Kudos to The Times for putting this article on the front page today. It reports that in response to Britain being named the European country with the worst conviction rate for rape, the policing standards watchdog, HM Inspectorate of Constabulary, will be launching a project to ask rape victims why they feel they have been let down by the justice system. This will form part of a nationwide audit of the police force and Crown Prosecution Service.
The article neatly shatters a number of myths, firstly that the reason for the UK’s 6.5% conviction rate is simply because rape cases are too hard to prosecute:
Two decades ago, on a lower level of reporting, the conviction rate [for the UK] was 19 per cent. The first Europe-wide study of rape conviction rates found that France, by contrast, had a conviction rate of 25 per cent in 2006 despite a steady rise in the reporting of attacks over the past 15 years.
25% isn’t ideal, of course, but it’s a hell of a lot better than 6.5 per cent, and if France can do it there’s no reason why we shouldn’t be able to.
Secondly, the same study found that – surprise, surprise – the proportion of false allegations is “extremely low”, ranging from 2 per cent to 9 per cent.
Finally, one of the main factors in the low conviction rate is the attitudes of the police and judiciary:
The study’s author, Liz Kelly, an expert on sexual violence who has advised senior police and the Home Office, criticises a “culture of scepticism” among officers and prosecutors and says that too many people are wedded to the stereotype of the rapist as a violent stranger.
Dave Gee, the former detective chief superintendent who heads the programme, said that Britain’s low conviction rates were partly due to poor evidence gathering and “indifferent attitudes” towards rape by police. “Too often, because of the negative mind at the outset, the case is undermined rather than built up,” he said.

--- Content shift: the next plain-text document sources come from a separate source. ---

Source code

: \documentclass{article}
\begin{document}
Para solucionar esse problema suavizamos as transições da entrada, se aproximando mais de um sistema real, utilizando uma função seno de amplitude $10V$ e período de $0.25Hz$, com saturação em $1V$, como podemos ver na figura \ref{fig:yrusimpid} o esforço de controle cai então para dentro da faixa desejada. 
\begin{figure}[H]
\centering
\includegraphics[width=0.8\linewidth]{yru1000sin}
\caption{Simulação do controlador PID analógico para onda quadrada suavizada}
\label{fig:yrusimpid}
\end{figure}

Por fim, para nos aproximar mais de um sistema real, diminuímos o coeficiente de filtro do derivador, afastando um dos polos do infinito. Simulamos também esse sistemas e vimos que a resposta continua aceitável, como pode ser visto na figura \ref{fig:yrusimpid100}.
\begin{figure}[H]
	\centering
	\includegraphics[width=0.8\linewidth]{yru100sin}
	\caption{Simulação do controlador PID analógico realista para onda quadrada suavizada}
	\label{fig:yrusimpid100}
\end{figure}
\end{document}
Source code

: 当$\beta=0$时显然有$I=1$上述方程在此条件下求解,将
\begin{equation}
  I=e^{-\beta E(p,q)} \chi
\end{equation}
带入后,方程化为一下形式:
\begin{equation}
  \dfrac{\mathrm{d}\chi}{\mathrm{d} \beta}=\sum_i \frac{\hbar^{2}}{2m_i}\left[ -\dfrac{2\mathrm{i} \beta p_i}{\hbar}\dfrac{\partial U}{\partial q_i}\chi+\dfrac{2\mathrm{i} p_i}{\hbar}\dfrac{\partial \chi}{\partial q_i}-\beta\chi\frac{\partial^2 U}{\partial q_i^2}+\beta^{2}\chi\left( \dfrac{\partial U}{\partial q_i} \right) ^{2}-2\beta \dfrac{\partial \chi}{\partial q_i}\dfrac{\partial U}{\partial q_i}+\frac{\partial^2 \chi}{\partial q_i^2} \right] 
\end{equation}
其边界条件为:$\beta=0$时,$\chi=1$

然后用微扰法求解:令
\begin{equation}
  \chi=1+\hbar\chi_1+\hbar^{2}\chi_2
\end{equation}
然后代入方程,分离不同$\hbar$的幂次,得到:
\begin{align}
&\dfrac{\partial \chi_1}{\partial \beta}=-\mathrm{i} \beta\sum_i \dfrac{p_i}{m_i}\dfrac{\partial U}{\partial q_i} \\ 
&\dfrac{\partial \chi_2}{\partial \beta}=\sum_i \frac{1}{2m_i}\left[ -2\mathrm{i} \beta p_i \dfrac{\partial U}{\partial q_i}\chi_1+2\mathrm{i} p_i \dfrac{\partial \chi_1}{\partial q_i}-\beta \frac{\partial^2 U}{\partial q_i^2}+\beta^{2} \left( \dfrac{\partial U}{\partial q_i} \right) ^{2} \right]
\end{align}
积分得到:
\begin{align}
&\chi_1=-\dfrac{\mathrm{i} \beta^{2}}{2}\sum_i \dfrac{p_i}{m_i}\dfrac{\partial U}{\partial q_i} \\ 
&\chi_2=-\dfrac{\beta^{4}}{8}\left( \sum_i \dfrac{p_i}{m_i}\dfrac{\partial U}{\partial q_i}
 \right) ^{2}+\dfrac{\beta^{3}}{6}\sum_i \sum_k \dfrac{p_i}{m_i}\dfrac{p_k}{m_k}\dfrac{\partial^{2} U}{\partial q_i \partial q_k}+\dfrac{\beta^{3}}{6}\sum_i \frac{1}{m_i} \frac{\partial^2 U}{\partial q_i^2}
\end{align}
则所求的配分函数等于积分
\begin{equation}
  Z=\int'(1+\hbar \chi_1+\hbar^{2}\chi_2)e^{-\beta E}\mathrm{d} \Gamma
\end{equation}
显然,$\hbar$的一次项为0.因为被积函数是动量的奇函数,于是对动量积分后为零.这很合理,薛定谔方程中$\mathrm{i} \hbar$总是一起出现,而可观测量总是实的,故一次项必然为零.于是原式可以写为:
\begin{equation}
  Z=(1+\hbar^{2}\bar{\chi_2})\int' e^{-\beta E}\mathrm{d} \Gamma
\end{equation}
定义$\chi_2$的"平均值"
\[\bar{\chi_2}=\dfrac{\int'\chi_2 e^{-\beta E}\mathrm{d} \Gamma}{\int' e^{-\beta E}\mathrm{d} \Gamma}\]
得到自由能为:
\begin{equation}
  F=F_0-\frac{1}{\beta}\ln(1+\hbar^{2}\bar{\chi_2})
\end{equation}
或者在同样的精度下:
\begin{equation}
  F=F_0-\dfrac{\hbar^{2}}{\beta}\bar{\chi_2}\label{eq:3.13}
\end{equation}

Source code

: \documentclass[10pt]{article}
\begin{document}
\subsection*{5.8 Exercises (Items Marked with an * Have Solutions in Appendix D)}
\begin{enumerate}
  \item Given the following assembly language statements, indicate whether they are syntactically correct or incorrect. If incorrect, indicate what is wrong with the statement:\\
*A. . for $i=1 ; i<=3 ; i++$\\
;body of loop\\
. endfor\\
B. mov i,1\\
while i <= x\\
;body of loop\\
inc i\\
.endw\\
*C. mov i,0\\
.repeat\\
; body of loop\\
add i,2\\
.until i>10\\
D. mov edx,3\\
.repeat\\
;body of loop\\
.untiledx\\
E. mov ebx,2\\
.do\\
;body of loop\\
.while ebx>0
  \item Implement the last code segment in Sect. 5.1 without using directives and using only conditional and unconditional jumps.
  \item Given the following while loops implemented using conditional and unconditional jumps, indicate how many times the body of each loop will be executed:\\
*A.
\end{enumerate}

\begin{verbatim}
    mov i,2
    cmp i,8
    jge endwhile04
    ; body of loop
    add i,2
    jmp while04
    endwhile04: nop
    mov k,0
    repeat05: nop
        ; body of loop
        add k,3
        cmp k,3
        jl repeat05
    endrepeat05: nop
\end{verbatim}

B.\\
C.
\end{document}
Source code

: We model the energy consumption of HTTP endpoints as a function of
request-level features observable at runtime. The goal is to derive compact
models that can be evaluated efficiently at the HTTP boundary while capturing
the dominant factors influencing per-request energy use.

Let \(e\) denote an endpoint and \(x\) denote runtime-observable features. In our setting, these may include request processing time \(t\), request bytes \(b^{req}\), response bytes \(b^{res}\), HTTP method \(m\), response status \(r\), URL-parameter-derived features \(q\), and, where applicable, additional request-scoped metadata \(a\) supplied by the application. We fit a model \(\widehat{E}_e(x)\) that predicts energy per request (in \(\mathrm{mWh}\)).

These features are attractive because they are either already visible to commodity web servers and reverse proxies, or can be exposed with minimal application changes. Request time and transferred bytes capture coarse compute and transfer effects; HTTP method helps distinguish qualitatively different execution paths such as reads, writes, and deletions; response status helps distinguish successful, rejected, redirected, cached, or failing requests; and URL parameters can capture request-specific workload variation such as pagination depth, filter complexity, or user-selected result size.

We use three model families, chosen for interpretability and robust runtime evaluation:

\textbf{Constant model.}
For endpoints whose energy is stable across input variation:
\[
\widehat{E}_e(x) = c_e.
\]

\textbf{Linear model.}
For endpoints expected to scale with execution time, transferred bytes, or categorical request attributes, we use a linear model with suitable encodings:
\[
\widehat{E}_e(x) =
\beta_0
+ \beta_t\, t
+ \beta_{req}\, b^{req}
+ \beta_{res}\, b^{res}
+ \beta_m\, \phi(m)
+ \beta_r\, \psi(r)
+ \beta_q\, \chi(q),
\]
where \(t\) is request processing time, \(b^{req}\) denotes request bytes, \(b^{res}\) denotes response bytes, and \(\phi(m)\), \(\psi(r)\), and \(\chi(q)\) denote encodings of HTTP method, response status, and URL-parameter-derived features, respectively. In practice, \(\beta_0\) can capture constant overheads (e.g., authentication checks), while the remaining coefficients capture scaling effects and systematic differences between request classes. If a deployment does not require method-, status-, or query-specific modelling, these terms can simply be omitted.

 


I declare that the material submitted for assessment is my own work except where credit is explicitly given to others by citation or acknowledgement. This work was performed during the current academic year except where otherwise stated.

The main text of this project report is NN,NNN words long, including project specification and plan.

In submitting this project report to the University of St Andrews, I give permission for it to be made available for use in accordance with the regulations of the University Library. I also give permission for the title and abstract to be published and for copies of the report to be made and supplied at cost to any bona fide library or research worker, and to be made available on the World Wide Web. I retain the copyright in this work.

You can read the rest of the article here but, as ever, I’d recommend avoiding the comments section; something tells me it’s going to fill up with false allegation obsessed rape apologists. Though I did have a little dismayed chuckle at the guy who appears to think that it’s not really rape if it happens on a Saturday night:
[the false allegation rate] does not take account of inconsistent/unreliable complainants who fatally weaken the case .Speak to officers involved in the investigations and you’ll see a lot involve alcohol, weekends and infidelity.
This is so utterly ridiculous and offensive I almost want to give him a point for inventiveness. Almost.